White Rice (1 Cup, Cooked) and Cooked Lentils (1 Cup)
Lunch
121 mg/dL
avg. peak value
Usually causes a medium spike
Avg. Food Score on Ultrahuman App
Ultrahuman Users got an UNSTABLE response
How to consume Cooked Lentils, White Rice without glucose spikes
Portion Control
Reduce the portion size of both cooked lentils and white rice to limit the carbohydrate load and moderate the glucose response.
Add Fiber
Incorporate high-fiber foods like vegetables (e.g., leafy greens, broccoli, or carrots) into the meal. Fiber can help slow down the absorption of sugars.
Include Protein
Add a source of protein such as grilled chicken, tofu, or legumes like chickpeas. Protein can help stabilize blood sugar levels.
Healthy Fats
Include healthy fats such as avocado slices, olive oil, or nuts (e.g., almonds or walnuts). Fats can slow digestion and reduce glucose spikes.
Vinegar Addition
Consider adding a splash of vinegar, such as apple cider vinegar, to your meal or salad dressing.
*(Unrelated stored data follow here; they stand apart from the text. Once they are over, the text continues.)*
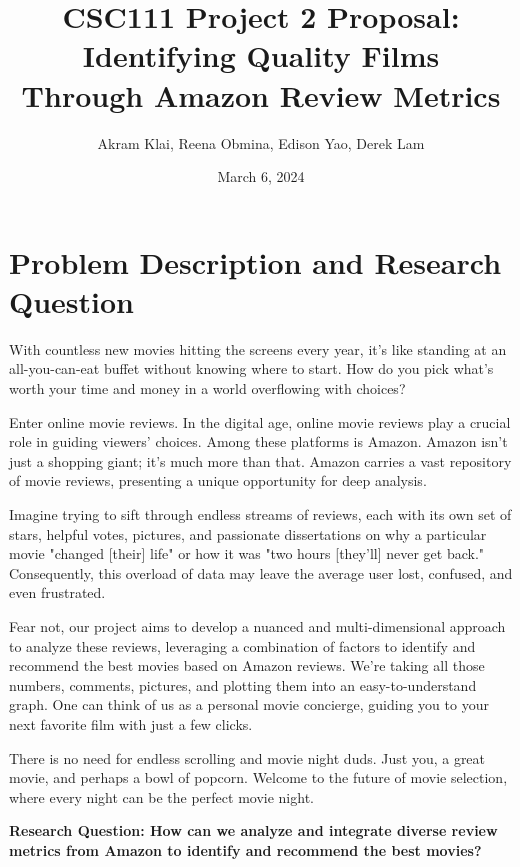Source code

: \documentclass[fontsize=11pt]{article}
\title{CSC111 Project 2 Proposal: Identifying Quality Films \\ Through Amazon Review Metrics}
\author{Akram Klai, Reena Obmina, Edison Yao, Derek Lam}
\date{March 6, 2024}
\begin{document}
\maketitle

\section*{Problem Description and Research Question}

\noindent With countless new movies hitting the screens every year, it's like standing at an all-you-can-eat buffet without knowing where to start. How do you pick what's worth your time and money in a world overflowing with choices?
\vspace{0.5cm}

\noindent Enter online movie reviews. In the digital age, online movie reviews play a crucial role in guiding viewers' choices. Among these platforms is Amazon. Amazon isn't just a shopping giant; it's much more than that. Amazon carries a vast repository of movie reviews, presenting a unique opportunity for deep analysis. 
\vspace{0.5cm}

\noindent Imagine trying to sift through endless streams of reviews, each with its own set of stars, helpful votes, pictures, and passionate dissertations on why a particular movie "changed [their] life" or how it was "two hours [they'll] never get back." Consequently, this overload of data may leave the average user lost, confused, and even frustrated.
\vspace{0.5cm}

\noindent Fear not, our project aims to develop a nuanced and multi-dimensional approach to analyze these reviews, leveraging a combination of factors to identify and recommend the best movies based on Amazon reviews. We're taking all those numbers, comments, pictures, and plotting them into an easy-to-understand graph. One can think of us as a personal movie concierge, guiding you to your next favorite film with just a few clicks.
\vspace{0.5cm}

\noindent There is no need for endless scrolling and movie night duds. Just you, a great movie, and perhaps a bowl of popcorn. Welcome to the future of movie selection, where every night can be the perfect movie night.

\vspace{0.5cm}

\noindent \textbf{Research Question: How can we analyze and integrate diverse review metrics from Amazon to identify and recommend the best movies?}
\end{document}
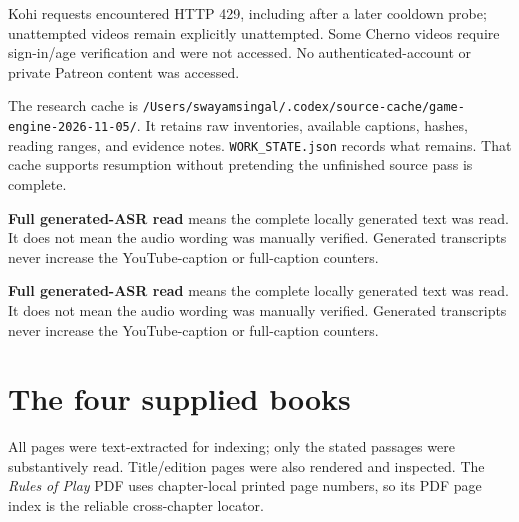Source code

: Kohi requests encountered HTTP 429, including after a later cooldown probe; unattempted videos remain explicitly unattempted. Some Cherno videos require sign-in/age verification and were not accessed. No authenticated-account or private Patreon content was accessed.

The research cache is \texttt{/Users/swayamsingal/.codex/source-cache/game-engine-2026-11-05/}. It retains raw inventories, available captions, hashes, reading ranges, and evidence notes. \texttt{WORK\_STATE.json} records what remains. That cache supports resumption without pretending the unfinished source pass is complete.

\textbf{Full generated-ASR read} means the complete locally generated text was read. It does not mean the audio wording was manually verified. Generated transcripts never increase the YouTube-caption or full-caption counters.

\textbf{Full generated-ASR read} means the complete locally generated text was read. It does not mean the audio wording was manually verified. Generated transcripts never increase the YouTube-caption or full-caption counters.

\section{The four supplied books}\label{appendix-877738f6f4d2-the-four-supplied-books}

All pages were text-extracted for indexing; only the stated passages were substantively read. Title/edition pages were also rendered and inspected. The \emph{Rules of Play} PDF uses chapter-local printed page numbers, so its PDF page index is the reliable cross-chapter locator.

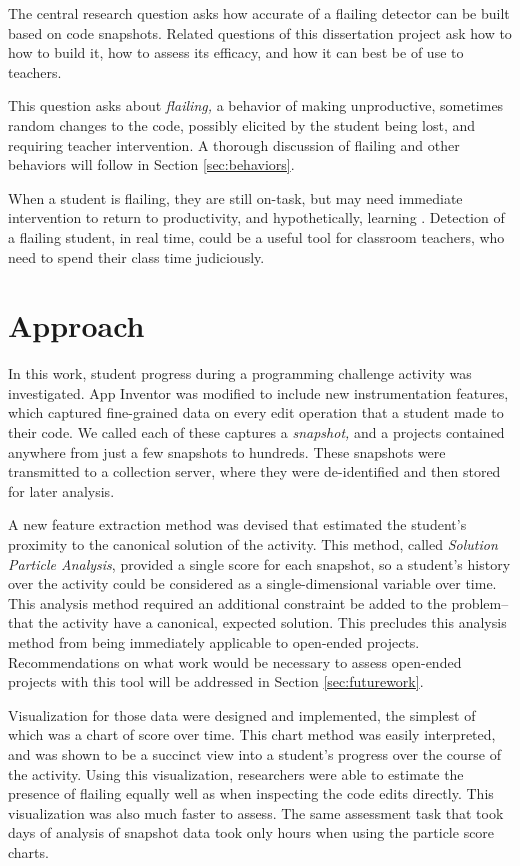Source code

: The central research question asks how accurate of a flailing detector can be built based on code snapshots. Related questions of this dissertation project ask how to how to build it, how to assess its efficacy, and how it can best be of use to teachers.

This question asks about \emph{flailing,} a behavior of making unproductive, sometimes random changes to the code, possibly elicited by the student being lost, and requiring teacher intervention. A thorough discussion of flailing and other behaviors will follow in Section \ref{sec:behaviors}.

When a student is flailing, they are still on-task, but may need immediate intervention to return to productivity, and hypothetically, learning \citep{baker2004off, perkins-1986}. Detection of a flailing student, in real time, could be a useful tool for classroom teachers, who need to spend their class time judiciously. 



\section{Approach}
In this work, student progress during a programming challenge activity was investigated. App Inventor was modified to include new instrumentation features, which captured fine-grained data on every edit operation that a student made to their code. We called each of these captures a \emph{snapshot,} and a projects contained anywhere from just a few snapshots to hundreds. These snapshots were transmitted to a collection server, where they were de-identified and then stored for later analysis.

A new feature extraction method was devised that estimated the student's proximity to the canonical solution of the activity. This method, called \emph{Solution Particle Analysis}, provided a single score for each snapshot, so a student's history over the activity could be considered as a single-dimensional variable over time. This analysis method required an additional constraint be added to the problem-- that the activity have a canonical, expected solution. This precludes this analysis method from being immediately applicable to open-ended projects. Recommendations on what work would be necessary to assess open-ended projects with this tool will be addressed in Section \ref{sec:futurework}.

Visualization for those data were designed and implemented, the simplest of which was a chart of score over time. This chart method was easily interpreted, and was shown to be a succinct view into a student's progress over the course of the activity. Using this visualization, researchers were able to estimate the presence of flailing equally well as when inspecting the code edits directly. This visualization was also much faster to assess. The same assessment task that took days of analysis of snapshot data took only hours when using the particle score charts.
Vinegar has properties that may help moderate blood sugar levels.
Mixed Grains
Substitute a portion of the white rice with whole grains like quinoa or barley, which generally have a slower impact on blood sugar.
Pre-Meal Activity
Engage in light physical activity, such as a short walk, before eating. This can enhance insulin sensitivity and help manage blood sugar levels.
Balanced Meal Timing
Space out your meals and snacks consistently throughout the day to avoid large intervals that may lead to overeating and glucose spikes.
Stay Hydrated
Drink plenty of water throughout the day. Proper hydration supports overall metabolic processes and glucose regulation.
Mindful Eating
Eat slowly and mindfully to enhance digestion and promote better blood sugar control.